- _REQUIRED WORK_
For the entries below, repeat exactly each line starting with the one that contains "Não sejam envergonhados" and going on through the one that contains "atolar; seja eu", and no others.

- _EXERCISE MATERIAL_
*** Block opens ***

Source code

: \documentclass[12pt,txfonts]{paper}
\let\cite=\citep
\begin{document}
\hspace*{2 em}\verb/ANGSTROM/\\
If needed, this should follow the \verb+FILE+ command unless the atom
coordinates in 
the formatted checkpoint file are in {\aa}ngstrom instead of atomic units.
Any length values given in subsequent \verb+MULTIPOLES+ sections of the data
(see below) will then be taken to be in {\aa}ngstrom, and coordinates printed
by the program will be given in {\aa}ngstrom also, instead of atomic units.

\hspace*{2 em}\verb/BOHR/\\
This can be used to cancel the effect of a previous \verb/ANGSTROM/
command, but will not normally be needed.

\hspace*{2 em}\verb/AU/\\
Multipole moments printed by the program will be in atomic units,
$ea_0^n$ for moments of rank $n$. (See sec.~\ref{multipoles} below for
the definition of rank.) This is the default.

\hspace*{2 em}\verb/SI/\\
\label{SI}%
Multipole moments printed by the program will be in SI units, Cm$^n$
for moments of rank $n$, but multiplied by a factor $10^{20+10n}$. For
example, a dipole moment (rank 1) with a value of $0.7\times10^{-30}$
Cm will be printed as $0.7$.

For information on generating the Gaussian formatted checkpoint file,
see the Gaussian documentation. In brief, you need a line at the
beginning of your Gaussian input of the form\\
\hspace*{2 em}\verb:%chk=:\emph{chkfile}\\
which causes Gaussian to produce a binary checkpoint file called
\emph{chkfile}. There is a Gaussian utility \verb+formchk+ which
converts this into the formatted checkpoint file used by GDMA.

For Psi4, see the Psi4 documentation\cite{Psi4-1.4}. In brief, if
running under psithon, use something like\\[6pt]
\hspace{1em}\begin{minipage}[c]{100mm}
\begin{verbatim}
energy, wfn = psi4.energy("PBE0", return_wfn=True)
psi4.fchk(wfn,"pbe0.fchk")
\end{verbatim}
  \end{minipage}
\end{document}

*** Block closes ***
*** Block opens ***

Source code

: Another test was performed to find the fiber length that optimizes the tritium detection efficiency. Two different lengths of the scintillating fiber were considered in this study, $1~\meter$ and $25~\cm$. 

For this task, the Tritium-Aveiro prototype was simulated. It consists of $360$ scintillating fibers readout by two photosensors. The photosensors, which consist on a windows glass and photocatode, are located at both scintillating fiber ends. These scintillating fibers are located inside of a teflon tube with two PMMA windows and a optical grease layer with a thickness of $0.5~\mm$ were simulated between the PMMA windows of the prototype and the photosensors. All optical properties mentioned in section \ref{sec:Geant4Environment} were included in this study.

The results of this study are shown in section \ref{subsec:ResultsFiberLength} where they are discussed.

*** Block closes ***
*** Block opens ***

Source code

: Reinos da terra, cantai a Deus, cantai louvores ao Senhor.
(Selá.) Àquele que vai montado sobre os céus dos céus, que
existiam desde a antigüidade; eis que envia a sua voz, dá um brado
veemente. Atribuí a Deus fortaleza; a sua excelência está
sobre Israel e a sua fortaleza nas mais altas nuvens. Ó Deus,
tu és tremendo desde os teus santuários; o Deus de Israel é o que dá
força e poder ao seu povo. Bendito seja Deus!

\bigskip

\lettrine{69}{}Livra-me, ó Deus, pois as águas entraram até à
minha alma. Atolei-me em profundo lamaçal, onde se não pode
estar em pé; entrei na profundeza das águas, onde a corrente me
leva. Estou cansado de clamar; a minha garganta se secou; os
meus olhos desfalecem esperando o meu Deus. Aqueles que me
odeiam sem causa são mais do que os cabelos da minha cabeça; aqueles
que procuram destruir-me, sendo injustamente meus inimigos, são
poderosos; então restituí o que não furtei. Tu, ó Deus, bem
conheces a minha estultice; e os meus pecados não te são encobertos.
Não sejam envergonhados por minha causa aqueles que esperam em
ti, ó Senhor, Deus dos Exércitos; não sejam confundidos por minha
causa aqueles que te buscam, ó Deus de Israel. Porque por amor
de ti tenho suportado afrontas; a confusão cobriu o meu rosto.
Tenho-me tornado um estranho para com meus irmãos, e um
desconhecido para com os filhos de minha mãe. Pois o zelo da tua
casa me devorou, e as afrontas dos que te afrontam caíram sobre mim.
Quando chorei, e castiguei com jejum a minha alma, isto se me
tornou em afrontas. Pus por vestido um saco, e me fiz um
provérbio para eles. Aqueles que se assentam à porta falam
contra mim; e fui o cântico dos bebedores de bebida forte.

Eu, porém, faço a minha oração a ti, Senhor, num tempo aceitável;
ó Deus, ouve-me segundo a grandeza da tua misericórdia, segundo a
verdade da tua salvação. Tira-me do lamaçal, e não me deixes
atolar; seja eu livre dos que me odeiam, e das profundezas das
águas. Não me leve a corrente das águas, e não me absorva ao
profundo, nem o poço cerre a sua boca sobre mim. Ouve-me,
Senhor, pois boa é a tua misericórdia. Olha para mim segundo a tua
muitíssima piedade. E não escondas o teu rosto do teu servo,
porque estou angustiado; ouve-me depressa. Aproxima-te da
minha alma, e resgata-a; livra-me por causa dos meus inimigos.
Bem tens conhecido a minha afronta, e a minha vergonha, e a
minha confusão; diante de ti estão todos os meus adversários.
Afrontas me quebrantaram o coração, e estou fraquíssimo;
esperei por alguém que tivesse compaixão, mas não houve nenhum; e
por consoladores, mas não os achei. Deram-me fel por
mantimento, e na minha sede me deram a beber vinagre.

*** Block closes ***

- _ANSWER AREA_
Não sejam envergonhados por minha causa aqueles que esperam em
ti, ó Senhor, Deus dos Exércitos; não sejam confundidos por minha
causa aqueles que te buscam, ó Deus de Israel. Porque por amor
de ti tenho suportado afrontas; a confusão cobriu o meu rosto.
Tenho-me tornado um estranho para com meus irmãos, e um
desconhecido para com os filhos de minha mãe. Pois o zelo da tua
casa me devorou, e as afrontas dos que te afrontam caíram sobre mim.
Quando chorei, e castiguei com jejum a minha alma, isto se me
tornou em afrontas. Pus por vestido um saco, e me fiz um
provérbio para eles. Aqueles que se assentam à porta falam
contra mim; e fui o cântico dos bebedores de bebida forte.

Eu, porém, faço a minha oração a ti, Senhor, num tempo aceitável;
ó Deus, ouve-me segundo a grandeza da tua misericórdia, segundo a
verdade da tua salvação. Tira-me do lamaçal, e não me deixes
atolar; seja eu livre dos que me odeiam, e das profundezas das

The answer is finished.